Your task is to repeat the entries exactly. Leave the pictures out.

Rendered images with source text

Content starts

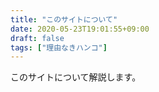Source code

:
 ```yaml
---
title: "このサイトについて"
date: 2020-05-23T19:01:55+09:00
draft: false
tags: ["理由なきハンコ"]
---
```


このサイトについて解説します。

Content ends

### [Expected answer]
Source code

:
 ```yaml
---
title: "このサイトについて"
date: 2020-05-23T19:01:55+09:00
draft: false
tags: ["理由なきハンコ"]
---
```


このサイトについて解説します。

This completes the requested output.